I haven't had alot to do with current transformers other than installing them. What I want to know is how you can figure that when you unload the secondary that you can get the full source voltage across the primary considering that it is usually a wire passing through a toroid core. You cannot have 120 volts 60 Hz across a wire that is only an inch or two in lenth laid out straight with no bends. You are applying voltage transformer logic to something that is NOT a voltage transformer. Yes I do realize that they are technically the same thing other than a few optimizations. They both obey the same laws. One important optimization is that the primary winding will just about always act as a primary winding on a voltage transformer with the core missing. In other words, treated as a voltage transformer it's magnetizing current would be very high. This is necessary to prevent the primary winding from loading the circuit in which we want to measure the current. (Do we call it loading when inserting an ammeter in series?) - Not sure, but we are probably actually in agreement considering what you actually posted concerned an IDEAL current transformer. Big difference in this case I suppose.

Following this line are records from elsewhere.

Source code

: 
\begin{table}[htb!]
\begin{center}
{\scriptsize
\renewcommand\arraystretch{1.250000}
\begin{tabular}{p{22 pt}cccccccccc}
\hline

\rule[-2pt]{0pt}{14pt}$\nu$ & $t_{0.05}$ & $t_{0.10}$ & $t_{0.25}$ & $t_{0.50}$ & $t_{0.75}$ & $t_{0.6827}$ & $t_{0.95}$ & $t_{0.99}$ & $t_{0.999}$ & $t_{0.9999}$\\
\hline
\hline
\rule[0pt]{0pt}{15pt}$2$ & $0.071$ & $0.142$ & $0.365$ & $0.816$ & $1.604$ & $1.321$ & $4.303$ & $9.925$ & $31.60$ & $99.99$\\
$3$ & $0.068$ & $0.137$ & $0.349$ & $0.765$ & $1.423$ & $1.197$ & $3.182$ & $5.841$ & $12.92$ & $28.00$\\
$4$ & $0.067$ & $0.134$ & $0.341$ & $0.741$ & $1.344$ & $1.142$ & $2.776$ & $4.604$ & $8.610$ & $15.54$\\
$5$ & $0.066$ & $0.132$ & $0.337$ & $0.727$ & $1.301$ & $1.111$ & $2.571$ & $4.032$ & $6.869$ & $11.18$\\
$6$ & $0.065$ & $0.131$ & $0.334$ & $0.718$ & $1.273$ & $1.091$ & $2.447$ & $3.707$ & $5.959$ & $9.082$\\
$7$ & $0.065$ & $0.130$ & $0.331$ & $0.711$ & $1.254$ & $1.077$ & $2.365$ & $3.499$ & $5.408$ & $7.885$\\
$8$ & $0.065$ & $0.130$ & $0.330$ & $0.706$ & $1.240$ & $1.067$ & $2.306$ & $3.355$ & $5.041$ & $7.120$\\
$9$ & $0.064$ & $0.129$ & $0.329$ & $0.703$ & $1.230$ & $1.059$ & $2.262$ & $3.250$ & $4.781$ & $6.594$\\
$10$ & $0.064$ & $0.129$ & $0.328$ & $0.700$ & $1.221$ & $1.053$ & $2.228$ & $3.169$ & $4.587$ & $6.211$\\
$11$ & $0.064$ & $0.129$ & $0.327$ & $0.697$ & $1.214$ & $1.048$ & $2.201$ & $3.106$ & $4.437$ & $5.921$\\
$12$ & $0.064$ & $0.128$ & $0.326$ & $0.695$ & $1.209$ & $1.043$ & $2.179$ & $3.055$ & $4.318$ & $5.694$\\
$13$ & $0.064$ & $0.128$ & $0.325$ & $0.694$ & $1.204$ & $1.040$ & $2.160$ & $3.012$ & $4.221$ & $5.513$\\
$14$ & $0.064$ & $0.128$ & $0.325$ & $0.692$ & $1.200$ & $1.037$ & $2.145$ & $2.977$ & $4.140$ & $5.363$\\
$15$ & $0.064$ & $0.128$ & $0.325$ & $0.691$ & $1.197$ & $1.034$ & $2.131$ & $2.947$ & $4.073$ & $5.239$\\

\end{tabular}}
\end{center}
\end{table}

Sure, you can have 120V rms across one single turn of a CT, but only momentarily. The core flux goes through the roof, saturation occurs, and the current skyrockets. A CT is placed in series with the network whose current is to be measured. Let's say the source is 120V rms ac, with a 12 ohm load, and a CT in series. With 120V & 12 ohm, the current is 10A rms. If the CT secondary is loaded with 1 ohm, and the CT turns ratio is 50 to 1, then the 1 ohm resistance is reflected back to the primary by the turns ratio squared, or 2500. Hence the primary reflected impedance is 1/2500 or 400 micro-ohm. Let's say the reactance of the primary is 1 milliohm. The combined impedance is a little over 1 milliohm at the primary as the 2 components are in quadrature. The voltage divider formed by the load and CT are 12 ohm and 1 milli-ohm. Thus the primary CT voltage is extremely small. But if the CT secondary is open circuited, then this open appears at the primary. The 120V divides between 12 ohms and an open. Thus the one turn CT primary has the full 120V across it. Not pretty at all. A CT MUST be terminated in a low impedance keeping the primary reflected impedance and voltage low and safe. Claude
I have 120VAC in series with a 10 Amp load and a current transformer consisting of a primary with one or two loops with an open secondary. The load limits the current to 10 amps. The core satures at, say, 0.1 amps and the transformer is no longer an inductor. It's a piece of wire with 10 amperes RMS running through it. The core will get hot, so the primary will appear nominally resistive. There will be some slight distortion of the waveform at crossover.